34. These idolaters sacrifice to their gods in this manner; to wit, there is one man who is priest to the idol, and he wears a long shirt, down to the ground almost, and above this a white surplice[107]in our fashion; and he has a clerk with a shirt who goes after him, and carries a hassock, which he sets before the priest. And upon this the priest kneels, and so begins to advance from a distance, like one performing his stations; and he carries upon his bent arms a tray of two cubits [long], all full of eatables of different sorts, with lighted tapers at top; and thus praying he comes up to the altar where the idol is, and deposits the offering before it after their manner; and he pours a libation, and places part [of the offering] in the hands of the idol, and then divides the residue, and himself eats a part of it.

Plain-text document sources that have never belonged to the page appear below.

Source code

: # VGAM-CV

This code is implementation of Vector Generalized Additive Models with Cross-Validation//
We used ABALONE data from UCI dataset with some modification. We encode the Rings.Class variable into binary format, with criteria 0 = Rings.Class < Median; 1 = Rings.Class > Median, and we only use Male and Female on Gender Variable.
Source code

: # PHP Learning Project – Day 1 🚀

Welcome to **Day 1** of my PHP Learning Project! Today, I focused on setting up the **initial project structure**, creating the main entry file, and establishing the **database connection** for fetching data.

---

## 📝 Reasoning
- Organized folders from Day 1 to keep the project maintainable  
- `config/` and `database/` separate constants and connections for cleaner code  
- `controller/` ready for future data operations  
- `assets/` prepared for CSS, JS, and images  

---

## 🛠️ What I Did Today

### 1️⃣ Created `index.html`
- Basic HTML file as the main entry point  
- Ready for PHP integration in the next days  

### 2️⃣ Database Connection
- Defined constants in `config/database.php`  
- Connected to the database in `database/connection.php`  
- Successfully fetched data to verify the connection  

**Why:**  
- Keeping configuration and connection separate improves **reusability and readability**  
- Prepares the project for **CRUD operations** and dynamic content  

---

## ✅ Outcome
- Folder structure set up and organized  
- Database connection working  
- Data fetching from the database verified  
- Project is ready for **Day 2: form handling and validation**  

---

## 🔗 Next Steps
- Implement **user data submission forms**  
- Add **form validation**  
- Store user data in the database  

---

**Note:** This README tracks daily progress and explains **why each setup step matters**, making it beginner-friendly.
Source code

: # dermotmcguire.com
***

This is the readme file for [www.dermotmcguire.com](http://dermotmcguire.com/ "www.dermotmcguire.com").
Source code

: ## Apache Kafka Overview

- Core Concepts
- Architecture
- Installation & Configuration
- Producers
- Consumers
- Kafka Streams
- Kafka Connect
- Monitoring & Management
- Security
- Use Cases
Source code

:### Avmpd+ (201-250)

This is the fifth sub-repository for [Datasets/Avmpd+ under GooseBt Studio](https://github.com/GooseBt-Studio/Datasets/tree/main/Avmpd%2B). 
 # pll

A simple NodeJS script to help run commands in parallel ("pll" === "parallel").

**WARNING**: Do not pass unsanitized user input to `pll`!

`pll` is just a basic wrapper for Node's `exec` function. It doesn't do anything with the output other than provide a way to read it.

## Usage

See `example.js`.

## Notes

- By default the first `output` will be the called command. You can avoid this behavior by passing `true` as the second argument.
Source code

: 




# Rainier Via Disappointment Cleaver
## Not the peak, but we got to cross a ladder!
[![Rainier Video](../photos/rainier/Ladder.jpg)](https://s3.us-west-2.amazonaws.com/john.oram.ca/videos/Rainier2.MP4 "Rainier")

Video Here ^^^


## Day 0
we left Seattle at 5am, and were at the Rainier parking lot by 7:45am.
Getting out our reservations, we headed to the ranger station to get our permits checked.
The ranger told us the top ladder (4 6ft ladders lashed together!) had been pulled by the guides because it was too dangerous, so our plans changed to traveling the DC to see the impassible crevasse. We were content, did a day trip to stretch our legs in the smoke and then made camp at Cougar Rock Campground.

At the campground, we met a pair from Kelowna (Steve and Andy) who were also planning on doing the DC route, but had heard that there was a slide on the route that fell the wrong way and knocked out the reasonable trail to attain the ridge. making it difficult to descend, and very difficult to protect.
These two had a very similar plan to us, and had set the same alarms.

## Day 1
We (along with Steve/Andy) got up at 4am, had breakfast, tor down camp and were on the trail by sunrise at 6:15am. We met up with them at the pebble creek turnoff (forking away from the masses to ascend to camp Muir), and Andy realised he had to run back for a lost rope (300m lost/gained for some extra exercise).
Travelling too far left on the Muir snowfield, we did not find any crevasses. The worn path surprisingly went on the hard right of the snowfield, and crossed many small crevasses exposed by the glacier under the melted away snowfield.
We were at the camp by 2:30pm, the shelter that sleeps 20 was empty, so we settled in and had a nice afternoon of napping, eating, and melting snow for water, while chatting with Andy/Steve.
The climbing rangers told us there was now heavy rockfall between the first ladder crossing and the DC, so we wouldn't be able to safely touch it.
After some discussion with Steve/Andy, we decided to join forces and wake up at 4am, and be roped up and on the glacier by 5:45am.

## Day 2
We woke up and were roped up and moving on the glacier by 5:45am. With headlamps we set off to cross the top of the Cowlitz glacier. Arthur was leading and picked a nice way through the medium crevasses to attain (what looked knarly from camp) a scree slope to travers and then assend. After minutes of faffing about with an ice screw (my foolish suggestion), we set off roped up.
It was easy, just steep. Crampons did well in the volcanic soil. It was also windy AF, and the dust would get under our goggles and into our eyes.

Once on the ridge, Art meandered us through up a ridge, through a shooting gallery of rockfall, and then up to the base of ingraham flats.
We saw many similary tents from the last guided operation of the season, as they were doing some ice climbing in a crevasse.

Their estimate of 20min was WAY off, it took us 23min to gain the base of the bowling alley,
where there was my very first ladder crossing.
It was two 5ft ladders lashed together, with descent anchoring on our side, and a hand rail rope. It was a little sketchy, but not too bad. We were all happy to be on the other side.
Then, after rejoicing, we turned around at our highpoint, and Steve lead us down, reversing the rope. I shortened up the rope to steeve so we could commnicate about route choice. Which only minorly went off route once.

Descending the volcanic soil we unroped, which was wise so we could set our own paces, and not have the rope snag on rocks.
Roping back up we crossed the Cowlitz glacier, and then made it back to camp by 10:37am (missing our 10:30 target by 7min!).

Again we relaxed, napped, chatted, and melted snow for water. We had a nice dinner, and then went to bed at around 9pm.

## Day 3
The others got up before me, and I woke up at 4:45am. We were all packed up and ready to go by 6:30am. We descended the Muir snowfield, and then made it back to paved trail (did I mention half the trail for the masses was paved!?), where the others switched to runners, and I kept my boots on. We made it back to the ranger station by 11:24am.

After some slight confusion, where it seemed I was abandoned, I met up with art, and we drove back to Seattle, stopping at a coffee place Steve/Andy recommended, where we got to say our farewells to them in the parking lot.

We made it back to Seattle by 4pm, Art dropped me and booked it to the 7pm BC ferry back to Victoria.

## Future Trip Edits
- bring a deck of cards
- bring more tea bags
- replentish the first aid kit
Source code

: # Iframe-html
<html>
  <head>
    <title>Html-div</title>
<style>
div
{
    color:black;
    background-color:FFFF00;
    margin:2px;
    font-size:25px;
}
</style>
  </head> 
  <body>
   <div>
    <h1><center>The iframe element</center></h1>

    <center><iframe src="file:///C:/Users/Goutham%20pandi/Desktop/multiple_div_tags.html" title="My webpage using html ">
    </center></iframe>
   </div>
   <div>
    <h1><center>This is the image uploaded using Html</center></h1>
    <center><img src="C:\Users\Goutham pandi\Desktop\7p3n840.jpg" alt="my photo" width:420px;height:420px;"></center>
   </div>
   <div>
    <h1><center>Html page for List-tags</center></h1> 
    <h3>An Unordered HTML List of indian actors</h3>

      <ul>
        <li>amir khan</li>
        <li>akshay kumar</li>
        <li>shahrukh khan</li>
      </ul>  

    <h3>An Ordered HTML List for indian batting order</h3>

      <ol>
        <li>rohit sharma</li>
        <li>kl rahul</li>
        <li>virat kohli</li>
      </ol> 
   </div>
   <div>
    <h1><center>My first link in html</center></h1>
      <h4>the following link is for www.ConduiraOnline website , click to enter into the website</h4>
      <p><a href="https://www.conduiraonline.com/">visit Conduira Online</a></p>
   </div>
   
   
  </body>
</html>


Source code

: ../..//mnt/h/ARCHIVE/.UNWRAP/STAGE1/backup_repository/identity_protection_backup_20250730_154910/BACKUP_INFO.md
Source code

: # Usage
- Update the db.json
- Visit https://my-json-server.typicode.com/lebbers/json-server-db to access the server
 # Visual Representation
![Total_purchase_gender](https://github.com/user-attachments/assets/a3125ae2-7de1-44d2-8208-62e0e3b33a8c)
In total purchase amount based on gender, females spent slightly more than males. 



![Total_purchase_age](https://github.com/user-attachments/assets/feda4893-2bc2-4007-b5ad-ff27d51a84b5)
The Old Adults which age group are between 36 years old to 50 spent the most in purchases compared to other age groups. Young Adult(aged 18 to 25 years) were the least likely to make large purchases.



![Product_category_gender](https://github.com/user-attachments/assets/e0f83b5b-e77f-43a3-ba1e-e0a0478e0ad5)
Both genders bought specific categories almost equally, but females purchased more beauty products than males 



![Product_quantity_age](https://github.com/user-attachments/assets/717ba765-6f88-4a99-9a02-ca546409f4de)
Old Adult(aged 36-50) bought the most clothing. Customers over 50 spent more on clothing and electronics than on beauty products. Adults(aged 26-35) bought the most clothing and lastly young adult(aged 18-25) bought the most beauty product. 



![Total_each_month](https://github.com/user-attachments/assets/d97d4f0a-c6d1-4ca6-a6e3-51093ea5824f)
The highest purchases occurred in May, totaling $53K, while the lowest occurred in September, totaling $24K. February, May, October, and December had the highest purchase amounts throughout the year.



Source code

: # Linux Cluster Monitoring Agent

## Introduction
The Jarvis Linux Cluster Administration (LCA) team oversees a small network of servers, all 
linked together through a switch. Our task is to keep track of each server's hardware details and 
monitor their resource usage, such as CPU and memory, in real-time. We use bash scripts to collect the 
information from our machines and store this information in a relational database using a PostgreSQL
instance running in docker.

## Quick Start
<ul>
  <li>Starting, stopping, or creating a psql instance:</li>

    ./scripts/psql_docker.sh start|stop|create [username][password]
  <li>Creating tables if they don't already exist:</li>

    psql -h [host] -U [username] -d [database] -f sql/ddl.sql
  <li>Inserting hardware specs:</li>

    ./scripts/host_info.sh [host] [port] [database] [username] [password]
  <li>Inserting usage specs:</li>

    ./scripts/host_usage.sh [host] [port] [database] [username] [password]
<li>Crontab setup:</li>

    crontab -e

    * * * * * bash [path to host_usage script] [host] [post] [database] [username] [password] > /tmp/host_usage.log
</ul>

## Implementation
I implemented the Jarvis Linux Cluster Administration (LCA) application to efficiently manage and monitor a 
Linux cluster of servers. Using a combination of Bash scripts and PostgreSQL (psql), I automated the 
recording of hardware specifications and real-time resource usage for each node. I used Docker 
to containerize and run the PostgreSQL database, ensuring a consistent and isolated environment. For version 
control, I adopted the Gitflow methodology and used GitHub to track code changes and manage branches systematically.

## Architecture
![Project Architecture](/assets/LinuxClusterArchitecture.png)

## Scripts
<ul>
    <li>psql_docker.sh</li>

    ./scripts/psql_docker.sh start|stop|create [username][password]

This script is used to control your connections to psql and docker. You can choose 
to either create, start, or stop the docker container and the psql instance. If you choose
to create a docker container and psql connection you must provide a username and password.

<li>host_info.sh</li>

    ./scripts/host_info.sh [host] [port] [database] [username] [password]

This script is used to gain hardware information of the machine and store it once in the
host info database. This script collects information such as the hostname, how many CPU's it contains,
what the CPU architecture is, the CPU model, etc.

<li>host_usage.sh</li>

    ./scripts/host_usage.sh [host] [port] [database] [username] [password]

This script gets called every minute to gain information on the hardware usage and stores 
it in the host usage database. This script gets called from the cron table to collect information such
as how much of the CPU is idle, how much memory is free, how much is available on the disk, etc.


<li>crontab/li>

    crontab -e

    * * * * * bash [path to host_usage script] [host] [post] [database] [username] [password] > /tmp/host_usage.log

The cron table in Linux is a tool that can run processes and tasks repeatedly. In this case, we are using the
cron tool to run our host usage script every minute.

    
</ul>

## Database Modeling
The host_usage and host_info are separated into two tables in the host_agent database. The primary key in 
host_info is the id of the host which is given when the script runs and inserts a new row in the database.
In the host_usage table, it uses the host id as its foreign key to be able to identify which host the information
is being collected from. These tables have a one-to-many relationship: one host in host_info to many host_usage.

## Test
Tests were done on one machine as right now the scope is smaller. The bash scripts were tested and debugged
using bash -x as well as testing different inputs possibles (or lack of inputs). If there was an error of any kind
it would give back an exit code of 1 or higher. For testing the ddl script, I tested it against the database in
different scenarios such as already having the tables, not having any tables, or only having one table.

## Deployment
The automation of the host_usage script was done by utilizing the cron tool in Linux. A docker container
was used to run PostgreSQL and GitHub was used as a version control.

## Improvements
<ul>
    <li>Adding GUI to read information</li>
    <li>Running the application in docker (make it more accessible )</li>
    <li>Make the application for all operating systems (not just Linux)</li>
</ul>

35. They make idols after the likeness of almost all living things of the idolaters; and they have besides their god according to his likeness.[108]It is true that over all gods they place One God, the Almighty Creator of all those.[109]Theyhold also that the world has existed now xxviii thousand years.[110]

The Indians, both of this India and of the other Indies, never kill an ox, but rather honour him like a father; and some, even perhaps the majority, worship him. They will more readily spare him who has slain five men than him who has slain one ox, saying that it is no more lawful to kill an ox than to kill one’s father. This is because oxen do all their services, and moreover furnish them with milk and butter, and all sorts of good things.[111]The great lords among the idolaters, every morning when they rise, and before they go anywhither, make the fattest cows come before them, and lay their hands upon them, and then rub their own faces, believing that after this they can have no ailment.

36. Let this be enough about Lesser India; for were I to set forth particulars of everything down to worms and the like, a year would not suffice for the description.

37. But [I may say in conclusion] as for the women and men, the blacker they be, the more beautiful they be [held.][112]